# Exercise objective
Having found the line containing "rate of climb.\\" in the data below, reproduce that line and each one after it to the end, exactly, and include nothing else.

• • • • •

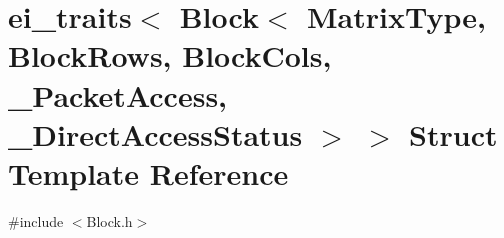 \hypertarget{structei__traits_3_01_block_3_01_matrix_type_00_01_block_rows_00_01_block_cols_00_01___packet_ac479d6b4c208794fdc7c9c0ab098ad674}{\section{ei\-\_\-traits$<$ Block$<$ Matrix\-Type, Block\-Rows, Block\-Cols, \-\_\-\-Packet\-Access, \-\_\-\-Direct\-Access\-Status $>$ $>$ Struct Template Reference}
\label{structei__traits_3_01_block_3_01_matrix_type_00_01_block_rows_00_01_block_cols_00_01___packet_ac479d6b4c208794fdc7c9c0ab098ad674}
}


{\ttfamily \#include $<$Block.\-h$>$}

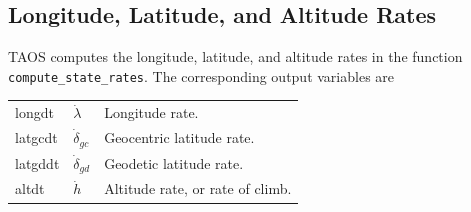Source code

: \subsection{Longitude, Latitude, and Altitude Rates}\label{sec:position-rates}

TAOS computes the longitude, latitude, and altitude rates in the function
\texttt{compute\_state\_rates}. The corresponding output variables are
\begin{longtable}{@{}>{\ttfamily}p{}p{}p{}@{}}
  longdt  & $\dot\lambda$ & Longitude rate.\\
  latgcdt & $\dot\delta_{gc}$ & Geocentric latitude rate.\\
  latgddt & $\dot\delta_{gd}$ & Geodetic latitude rate.\\
  altdt   & $\dot h$ & Altitude rate, or rate of climb.\\
\end{longtable}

• • • • •

# Answer to the exercise
  altdt   & $\dot h$ & Altitude rate, or rate of climb.\\
\end{longtable}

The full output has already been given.